Hasta ahora, la ejecución de la política de Seguridad Democrática ha dependido en un alto grado de las virtudes personales de Uribe, quien es, por excelencia, un sobresaliente líder de tiempos de guerra. Su impronta está por todos lados en esta política: en su dedicación personal a la coordinación de operaciones, en su permanente supervisión de la marcha de aquellas, en su conocimiento casi total de la geografía nacional y de la geografía del conflicto, y en ese liderazgo tan especial que ejerce sobre las fuerzas militares, el cual le permite incluso amonestar con severidad y en público a los comandantes, cuando no hacen su tarea. Pero este líder de tiempos de guerra no legará al país un aparato institucional que haga imperativa la política de Seguridad Democrática, y ella seguirá dependiendo de capacidades personales.

Además, al siguiente mandatario le corresponderá una de las tareas políticas más amargas: la de tener que desmontar, por equivocadas o por insostenibles, algunas políticas de este presidente casi venerado. Y al desmontarlas habrá dolor, y habrá quienes se quejen, y quienes luchen por no perder privilegios. De hecho, en muy alta medida, el nuevo presidente tendrá que corregir el rumbo de casi toda la política económica. Y si no quiere hacerlo, las fuerzas de la realidad lo obligarán.

Ese rumbo tiene un espíritu propio, sellado también por el propio Uribe: es la idea según la cual, para llegar al desarrollo, hay que favorecer a ciertos sectores poderosos con exenciones y privilegios, con el fin de que hagan inversión, y ésta produzca beneficios para toda la sociedad. Esta es una política errónea e insostenible. Es equivocada, porque supone que se producirán unos efectos que bien podrían no darse: ya hemos visto, por ejemplo, que no produce empleo. Y es errada, porque configura una economía en la cual lo principal no es la competitividad y la innovación, sino la capacidad de obtener beneficios de las altas esferas del poder.

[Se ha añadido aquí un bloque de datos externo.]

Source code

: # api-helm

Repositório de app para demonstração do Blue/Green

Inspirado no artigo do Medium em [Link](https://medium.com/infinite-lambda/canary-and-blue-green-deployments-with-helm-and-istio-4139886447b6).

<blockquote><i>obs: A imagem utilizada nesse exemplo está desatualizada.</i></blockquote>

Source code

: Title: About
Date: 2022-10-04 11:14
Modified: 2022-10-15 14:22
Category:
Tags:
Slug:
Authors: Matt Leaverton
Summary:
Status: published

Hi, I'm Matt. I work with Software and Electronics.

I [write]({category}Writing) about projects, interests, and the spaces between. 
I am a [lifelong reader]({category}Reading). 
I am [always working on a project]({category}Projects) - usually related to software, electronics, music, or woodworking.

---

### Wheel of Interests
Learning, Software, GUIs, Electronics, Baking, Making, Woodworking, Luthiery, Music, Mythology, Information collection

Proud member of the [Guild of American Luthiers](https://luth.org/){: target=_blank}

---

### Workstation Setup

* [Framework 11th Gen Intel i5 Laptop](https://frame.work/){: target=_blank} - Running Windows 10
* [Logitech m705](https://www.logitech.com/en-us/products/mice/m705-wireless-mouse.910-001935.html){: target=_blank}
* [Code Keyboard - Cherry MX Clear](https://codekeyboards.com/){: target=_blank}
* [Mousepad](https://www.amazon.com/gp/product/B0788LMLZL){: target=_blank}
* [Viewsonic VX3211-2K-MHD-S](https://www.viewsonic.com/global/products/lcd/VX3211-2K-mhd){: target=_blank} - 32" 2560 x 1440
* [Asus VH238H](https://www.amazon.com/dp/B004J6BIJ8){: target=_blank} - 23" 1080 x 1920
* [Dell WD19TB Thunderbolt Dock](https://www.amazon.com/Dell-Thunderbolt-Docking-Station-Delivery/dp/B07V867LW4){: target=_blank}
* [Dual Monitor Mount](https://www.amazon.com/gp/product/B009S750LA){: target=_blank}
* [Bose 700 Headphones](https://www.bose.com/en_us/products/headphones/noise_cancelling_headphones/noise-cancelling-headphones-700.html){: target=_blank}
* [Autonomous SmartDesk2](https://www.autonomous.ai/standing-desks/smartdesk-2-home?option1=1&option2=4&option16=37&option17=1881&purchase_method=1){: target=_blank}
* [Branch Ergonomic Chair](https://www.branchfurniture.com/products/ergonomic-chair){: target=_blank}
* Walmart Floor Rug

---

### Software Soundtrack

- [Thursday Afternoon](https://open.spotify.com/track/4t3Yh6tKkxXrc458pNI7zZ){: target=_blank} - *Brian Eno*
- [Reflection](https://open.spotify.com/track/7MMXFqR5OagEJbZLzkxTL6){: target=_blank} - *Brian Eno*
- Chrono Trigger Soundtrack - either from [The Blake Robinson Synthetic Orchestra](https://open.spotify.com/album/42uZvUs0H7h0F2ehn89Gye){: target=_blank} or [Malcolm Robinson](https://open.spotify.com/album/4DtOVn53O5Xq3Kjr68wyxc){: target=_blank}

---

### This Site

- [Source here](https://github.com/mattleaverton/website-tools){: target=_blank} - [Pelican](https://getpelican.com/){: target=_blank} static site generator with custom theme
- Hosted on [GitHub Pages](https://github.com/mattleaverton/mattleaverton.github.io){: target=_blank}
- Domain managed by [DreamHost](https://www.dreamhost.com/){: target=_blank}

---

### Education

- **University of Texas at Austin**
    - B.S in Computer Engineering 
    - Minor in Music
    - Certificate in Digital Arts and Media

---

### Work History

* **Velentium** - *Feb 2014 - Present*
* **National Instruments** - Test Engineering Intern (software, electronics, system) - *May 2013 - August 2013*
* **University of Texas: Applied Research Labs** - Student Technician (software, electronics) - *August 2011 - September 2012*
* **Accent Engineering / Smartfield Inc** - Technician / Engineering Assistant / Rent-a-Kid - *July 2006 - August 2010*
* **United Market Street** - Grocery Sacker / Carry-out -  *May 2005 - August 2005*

Las energías no se dedican a vender con ingenio y a producir con eficiencia, sino a convertirse en zona franca o a obtener un subsidio de Agro Ingreso Seguro. Y es una política insostenible, porque priva al Estado de recursos que necesita para su funcionamiento, cosa que se manifiesta en que, según proyecciones, este año enfrentaremos un déficit de 4,5 por ciento en el Gobierno Nacional, y uno de 3,7 por ciento en el sector público consolidado.

Pero estas políticas tienen la perversa virtud de reservar sus malas consecuencias para después. El déficit es hasta ahora una proyección, una cifra invisible para el ciudadano común. Y aquello de la configuración errónea de nuestra economía es menos visible todavía, y habita en el nivel de las elucubraciones teóricas. Será el próximo presidente quien deba enfrentar las dificultades fiscales, y tendrá que pasar un trago muy amargo: el de decirle a los beneficiarios de estas políticas que ellas deberán desmontarse. Ellos lucharán con todas sus armas, y no ahorrarán en cabildeo.

Por ser un grupo concentrado de beneficiarios, les es fácil organizarse en pos de este propósito. No es igual para el colombiano de clase media y pobre, quien ha estado tributando a favor de los ricos durante ocho años. Esto es por supuesto injusto, y su desmonte debería ser bienvenido: pero el ciudadano común no tiene fuerza de lobby ni tiene gremios que lo representen. En vano, esperará el próximo presidente que la ciudadanía salga en defensa de este necesario programa de ajuste.

Así que el 7 de agosto del 2014, cuando -si volvemos a la tradición- el próximo presidente entregue su investidura, bien podríamos presenciar una injusticia histórica: la de reprobar con dureza a quien ha hecho una buena labor.